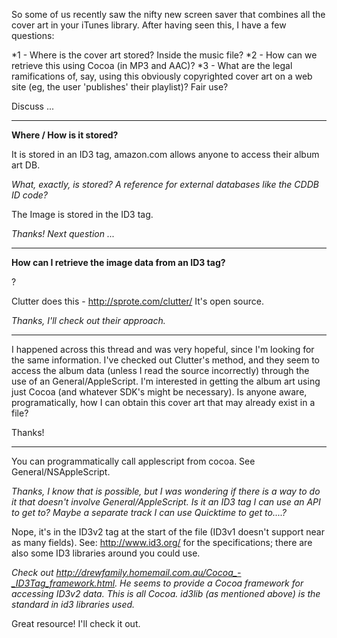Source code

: 

So some of us recently saw the nifty new screen saver that combines all the cover art in your iTunes library. After having seen this, I have a few questions:


*1 - Where is the cover art stored? Inside the music file?
*2 - How can we retrieve this using Cocoa (in MP3 and AAC)?
*3 - What are the legal ramifications of, say, using this obviously copyrighted cover art on a web site (eg, the user 'publishes' their playlist)? Fair use?


Discuss ...

----

**Where / How is it stored?**

It is stored in an ID3 tag, amazon.com allows anyone to access their album art DB.

*What, exactly, is stored? A reference for external databases like the CDDB ID code?*

The Image is stored in the ID3 tag.

*Thanks! Next question ...*

----
**How can I retrieve the image data from an ID3 tag?**

?


Clutter does this - http://sprote.com/clutter/ It's open source.

*Thanks, I'll check out their approach.*

----

I happened across this thread and was very hopeful, since I'm looking for the same information.  I've checked out Clutter's method, and they seem to access the album data (unless I read the source incorrectly) through the use of an General/AppleScript.  I'm interested in getting the album art using just Cocoa (and whatever SDK's might be necessary).  Is anyone aware, programatically, how I can obtain this cover art that may already exist in a file?

Thanks!

----

You can programmatically call applescript from cocoa.  See General/NSAppleScript.

*Thanks, I know that is possible, but I was wondering if there is a way to do it that doesn't involve General/AppleScript.  Is it an ID3 tag I can use an API to get to?  Maybe a separate track I can use Quicktime to get to....?*

Nope, it's in the ID3v2 tag at the start of the file (ID3v1 doesn't support near as many fields). See: http://www.id3.org/ for the specifications; there are also some ID3 libraries around you could use.

*Check out http://drewfamily.homemail.com.au/Cocoa_-_ID3Tag_framework.html.  He seems to provide a Cocoa framework for accessing ID3v2 data.  This is all Cocoa.  id3lib (as mentioned above) is the standard in id3 libraries used.*

Great resource!  I'll check it out.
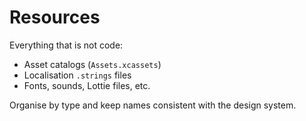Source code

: # Resources

Everything that is not code:

- Asset catalogs (`Assets.xcassets`)
- Localisation `.strings` files
- Fonts, sounds, Lottie files, etc.

Organise by type and keep names consistent with the design system.
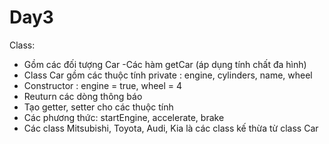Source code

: # Day3
Class: 
- Gồm các đối tượng Car -Các hàm getCar (áp dụng tính chất đa hình)
- Class Car gồm các thuộc tính private : engine, cylinders, name, wheel
- Constructor : engine = true, wheel = 4
- Reuturn các dòng thông báo
- Tạo getter, setter cho các thuộc tính
- Các phương thức: startEngine, accelerate, brake
- Các class Mitsubishi, Toyota, Audi, Kia là các class kế thừa từ class Car
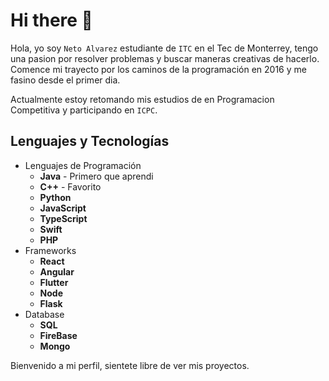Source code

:# Hi there 👋

Hola, yo soy `Neto Alvarez` estudiante de `ITC` en el Tec de Monterrey, tengo una pasion por resolver problemas y buscar maneras creativas de hacerlo. Comence mi trayecto por los caminos de la programación en 2016 y me fasino desde el primer dia.

Actualmente estoy retomando mis estudios de en Programacion Competitiva y participando en `ICPC`.

## Lenguajes y Tecnologías

* Lenguajes de Programación
  * **Java** - Primero que aprendi
  * **C++** - Favorito
  * **Python**
  * **JavaScript**
  * **TypeScript**
  * **Swift**
  * **PHP**
* Frameworks
  *  **React**
  *  **Angular**
  *  **Flutter**
  *  **Node**
  *  **Flask**
*  Database
    *  **SQL**
    *  **FireBase**
    *  **Mongo**

Bienvenido a mi perfil, sientete libre de ver mis proyectos.
<!--
![meme si soy](https://cdn.discordapp.com/attachments/839919992765153281/988502813627777054/unknown.png)
-->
..........
◆ **WORK ITEM**
Start at the first line and set down all of the data exactly, passing over the pictures.

◆ **TASK OUTPUT**
Source code

: 

So some of us recently saw the nifty new screen saver that combines all the cover art in your iTunes library. After having seen this, I have a few questions:


*1 - Where is the cover art stored? Inside the music file?
*2 - How can we retrieve this using Cocoa (in MP3 and AAC)?
*3 - What are the legal ramifications of, say, using this obviously copyrighted cover art on a web site (eg, the user 'publishes' their playlist)? Fair use?


Discuss ...

----

**Where / How is it stored?**

It is stored in an ID3 tag, amazon.com allows anyone to access their album art DB.

*What, exactly, is stored? A reference for external databases like the CDDB ID code?*

The Image is stored in the ID3 tag.

*Thanks! Next question ...*

----
**How can I retrieve the image data from an ID3 tag?**

?


Clutter does this - http://sprote.com/clutter/ It's open source.

*Thanks, I'll check out their approach.*

----

I happened across this thread and was very hopeful, since I'm looking for the same information.  I've checked out Clutter's method, and they seem to access the album data (unless I read the source incorrectly) through the use of an General/AppleScript.  I'm interested in getting the album art using just Cocoa (and whatever SDK's might be necessary).  Is anyone aware, programatically, how I can obtain this cover art that may already exist in a file?

Thanks!

----

You can programmatically call applescript from cocoa.  See General/NSAppleScript.

*Thanks, I know that is possible, but I was wondering if there is a way to do it that doesn't involve General/AppleScript.  Is it an ID3 tag I can use an API to get to?  Maybe a separate track I can use Quicktime to get to....?*

Nope, it's in the ID3v2 tag at the start of the file (ID3v1 doesn't support near as many fields). See: http://www.id3.org/ for the specifications; there are also some ID3 libraries around you could use.

*Check out http://drewfamily.homemail.com.au/Cocoa_-_ID3Tag_framework.html.  He seems to provide a Cocoa framework for accessing ID3v2 data.  This is all Cocoa.  id3lib (as mentioned above) is the standard in id3 libraries used.*

Great resource!  I'll check it out.
Source code

: # Resources

Everything that is not code:

- Asset catalogs (`Assets.xcassets`)
- Localisation `.strings` files
- Fonts, sounds, Lottie files, etc.

Organise by type and keep names consistent with the design system.
Source code

: # Day3
Class: 
- Gồm các đối tượng Car -Các hàm getCar (áp dụng tính chất đa hình)
- Class Car gồm các thuộc tính private : engine, cylinders, name, wheel
- Constructor : engine = true, wheel = 4
- Reuturn các dòng thông báo
- Tạo getter, setter cho các thuộc tính
- Các phương thức: startEngine, accelerate, brake
- Các class Mitsubishi, Toyota, Audi, Kia là các class kế thừa từ class Car
Source code

:# Hi there 👋

Hola, yo soy `Neto Alvarez` estudiante de `ITC` en el Tec de Monterrey, tengo una pasion por resolver problemas y buscar maneras creativas de hacerlo. Comence mi trayecto por los caminos de la programación en 2016 y me fasino desde el primer dia.

Actualmente estoy retomando mis estudios de en Programacion Competitiva y participando en `ICPC`.

## Lenguajes y Tecnologías

* Lenguajes de Programación
  * **Java** - Primero que aprendi
  * **C++** - Favorito
  * **Python**
  * **JavaScript**
  * **TypeScript**
  * **Swift**
  * **PHP**
* Frameworks
  *  **React**
  *  **Angular**
  *  **Flutter**
  *  **Node**
  *  **Flask**
*  Database
    *  **SQL**
    *  **FireBase**
    *  **Mongo**

Bienvenido a mi perfil, sientete libre de ver mis proyectos.
<!--
![meme si soy](https://cdn.discordapp.com/attachments/839919992765153281/988502813627777054/unknown.png)
-->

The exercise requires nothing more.